The 6th Circuit Court of Appeals has won the lottery to hear legal challenges to the Biden administration’s vaccine rule that affects some 84 million workers.

The Biden administration rule was formally issued on Nov. 5 by the Occupational Safety and Health Administration. Lawsuits challenging the rule came in quick succession. Within 10 days, 34 lawsuits were filed, covering all 12 regional circuit courts and giving each of those courts one entry into the lottery.

A report by NPR claims the 6th Circuit Court of Appeals, based in Cincinnati, Ohio, is known to lean conservative, with most of its judges appointed by Republican presidents. Six were appointed by President Donald Trump and five were appointed by President George W. Bush, while a total of five were appointed by Democratic Presidents Bill Clinton and Barack Obama.
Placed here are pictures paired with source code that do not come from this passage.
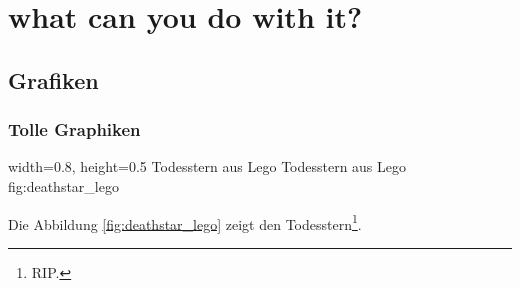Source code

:\chapter{what can you do with it?}

\section{Grafiken}

\subsection{Tolle Graphiken}

    {width=0.8\textwidth, height=0.5\textheight} %
    {Todesstern aus Lego}   %
    {Todesstern aus Lego}   %
    {fig:deathstar_lego}    %

Die Abbildung \ref{fig:deathstar_lego} zeigt den Todesstern\footnote{RIP.}.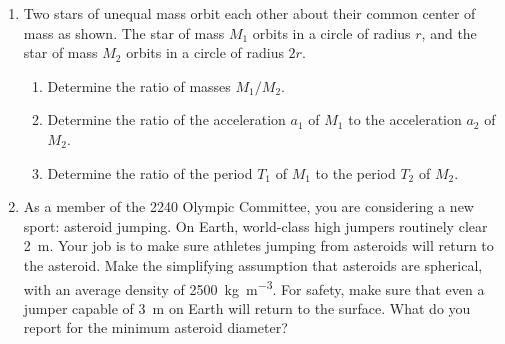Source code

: \documentclass{../../../oss-apphys}
\begin{document}
\begin{enumerate}[leftmargin=15pt]
\item Two stars of unequal mass orbit each other about their common center of
  mass as shown. The star of mass $M_1$ orbits in a circle of radius $r$, and
  the star of mass $M_2$ orbits in a circle of radius $2r$.
  \begin{center}
  \end{center}
  \begin{enumerate}[noitemsep,leftmargin=20pt]
  \item Determine the ratio of masses $M_1/M_2$.
  \item Determine the ratio of the acceleration $a_1$ of $M_1$ to the
    acceleration $a_2$ of $M_2$.
  \item Determine the ratio of the period $T_1$ of $M _1$ to the period $T_2$
    of $M_2$.
  \end{enumerate}
  \vspace{2.2in}
  
\item As a member of the 2240 Olympic Committee, you are considering a new
  sport: asteroid jumping. On Earth, world-class high jumpers routinely clear
  \SI{2}{\metre}. Your job is to make sure athletes jumping from asteroids will
  return to the asteroid. Make the simplifying assumption that asteroids are
  spherical, with an average density of \SI{2500}{\kilo\gram\per\metre^3}. For
  safety, make sure that even a jumper capable of \SI{3}{\metre} on Earth will
  return to the surface. What do you report for the minimum asteroid diameter?
  \newpage


\end{enumerate}
\end{document}
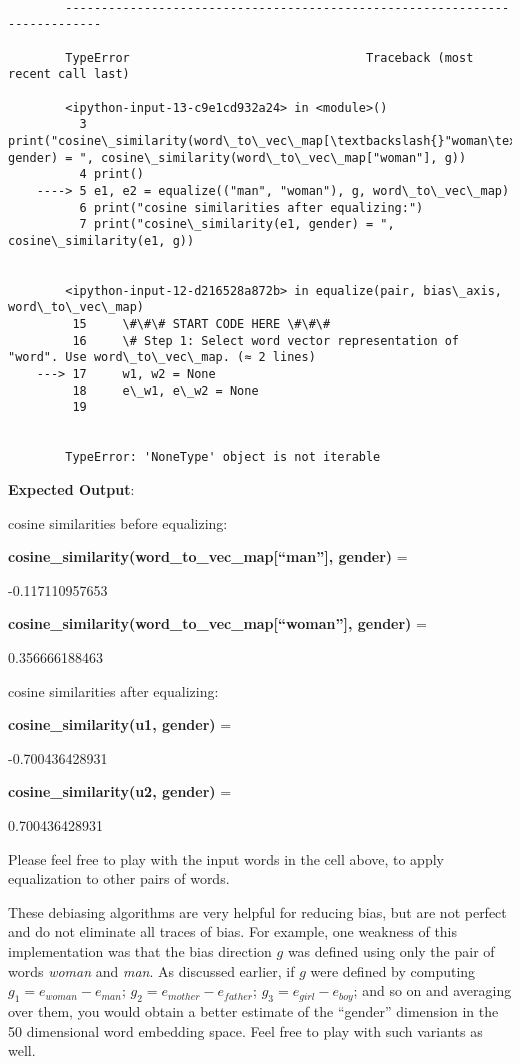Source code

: \documentclass[11pt]{article}
\begin{document}
    \begin{Verbatim}[commandchars=\\\{\}]

        ---------------------------------------------------------------------------

        TypeError                                 Traceback (most recent call last)

        <ipython-input-13-c9e1cd932a24> in <module>()
          3 print("cosine\_similarity(word\_to\_vec\_map[\textbackslash{}"woman\textbackslash{}"], gender) = ", cosine\_similarity(word\_to\_vec\_map["woman"], g))
          4 print()
    ----> 5 e1, e2 = equalize(("man", "woman"), g, word\_to\_vec\_map)
          6 print("cosine similarities after equalizing:")
          7 print("cosine\_similarity(e1, gender) = ", cosine\_similarity(e1, g))


        <ipython-input-12-d216528a872b> in equalize(pair, bias\_axis, word\_to\_vec\_map)
         15     \#\#\# START CODE HERE \#\#\#
         16     \# Step 1: Select word vector representation of "word". Use word\_to\_vec\_map. (≈ 2 lines)
    ---> 17     w1, w2 = None
         18     e\_w1, e\_w2 = None
         19 


        TypeError: 'NoneType' object is not iterable

    \end{Verbatim}

    \textbf{Expected Output}:

cosine similarities before equalizing:

\textbf{cosine\_similarity(word\_to\_vec\_map{[}``man''{]}, gender)} =

-0.117110957653

\textbf{cosine\_similarity(word\_to\_vec\_map{[}``woman''{]}, gender)} =

0.356666188463

cosine similarities after equalizing:

\textbf{cosine\_similarity(u1, gender)} =

-0.700436428931

\textbf{cosine\_similarity(u2, gender)} =

0.700436428931

    Please feel free to play with the input words in the cell above, to
apply equalization to other pairs of words.

These debiasing algorithms are very helpful for reducing bias, but are
not perfect and do not eliminate all traces of bias. For example, one
weakness of this implementation was that the bias direction $g$ was
defined using only the pair of words \emph{woman} and \emph{man}. As
discussed earlier, if $g$ were defined by computing
$g_1 = e_{woman} - e_{man}$; $g_2 = e_{mother} - e_{father}$;
$g_3 = e_{girl} - e_{boy}$; and so on and averaging over them, you would
obtain a better estimate of the ``gender'' dimension in the 50
dimensional word embedding space. Feel free to play with such variants
as well.
\end{document}
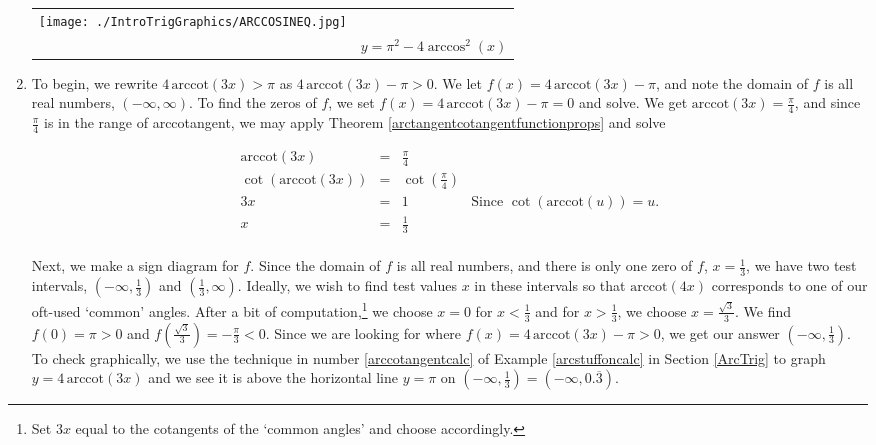 \begin{ex}
\begin{enumerate}
\begin{center}
\begin{tabular}{m{2in}c}
\hspace{.75in} \texttt{[image: ./IntroTrigGraphics/ARCCOSINEQ.jpg]} \\

& \hspace{.75in} $y = \pi^2-4\arccos^{2}(x)$  \\

\end{tabular}

\end{center}



\item   To begin, we rewrite $4 \, \text{arccot}(3x) > \pi$ as $4 \, \text{arccot}(3x) -  \pi > 0$.  We let $f(x) = 4 \, \text{arccot}(3x) -  \pi$, and note the domain of $f$ is all real numbers, $(-\infty, \infty)$.  To find the zeros of $f$, we set $f(x) = 4 \, \text{arccot}(3x) -  \pi = 0$ and solve.  We get $\text{arccot}(3x) = \frac{\pi}{4}$, and since $\frac{\pi}{4}$ is in the range of arccotangent, we may apply Theorem \ref{arctangentcotangentfunctionprops} and solve 

\[ \begin{array}{rclr}

\text{arccot}(3x) & = & \frac{\pi}{4} & \\ [5pt]
\cot(\text{arccot}(3x)) & = & \cot\left(\frac{\pi}{4}\right) & \\ [5pt]
3x & = & 1 & \text{Since $\cot(\text{arccot}(u)) = u$.} \\ [5pt]
x & = & \frac{1}{3} &  \\ \end{array}\]


Next, we make a sign diagram for $f$.  Since the domain of $f$ is all real numbers, and there is only one zero of $f$, $x = \frac{1}{3}$, we have two test intervals, $\left(-\infty, \frac{1}{3}\right)$ and  $\left(\frac{1}{3}, \infty \right)$. Ideally, we wish to find test values $x$ in these intervals so that $\text{arccot}(4x)$ corresponds to one of our oft-used `common' angles.  After a bit of computation,\footnote{Set $3x$ equal to the cotangents of the `common angles' and choose accordingly.} we choose $x=0$ for $x < \frac{1}{3}$ and for $x > \frac{1}{3}$, we choose $x = \frac{\sqrt{3}}{3}$.  We find $f(0) = \pi > 0$ and $f\left(\frac{\sqrt{3}}{3}\right) = -\frac{\pi}{3} < 0$.  Since we are looking for where $f(x) = 4 \, \text{arccot}(3x) -  \pi > 0$, we get our answer $\left(-\infty, \frac{1}{3}\right)$.  To check graphically, we use the technique in number \ref{arccotangentcalc} of Example \ref{arcstuffoncalc} in Section \ref{ArcTrig} to graph $y = 4 \, \text{arccot}(3x)$  and we see it is above the horizontal line $y = \pi$ on $\left(-\infty, \frac{1}{3}\right) = \left(-\infty, 0.\overline{3}\right)$.




\end{enumerate}
\end{ex}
It will now be up to the 6th Circuit to decide whether to lift the stay issued by the 5th Circuit. A three-judge panel temporarily blocked the OSHA rule one day after it took effect and reaffirmed that decision last Friday, calling the rule “a one-size-fits-all sledgehammer that makes hardly any attempt to account for differences in workplaces (and workers).”

While a majority of the lawsuits seek to overturn the OSHA rule, several labor unions went the other way. They sued saying the rule does not go far enough to protect workers from COVID-19. The rule does not apply to employers with fewer than 100 workers.

The union lawsuits were mostly filed in courts that either have a majority of judges appointed by Democratic presidents or are evenly split.

But an article in Politico speculates that that the legal challenges are likely to end up in front of the Supreme Court, where a conservative majority seems ripe to limit the federal government’s ability to police workplaces in emergencies more broadly.

Some of the arguments made in the cases could “have serious implications on the constitutionality” of other OSHA rules and regulations, said Benjamin Noren, associate chair of the Labor and Employment group at the law firm Davidoff Hutcher & Citron.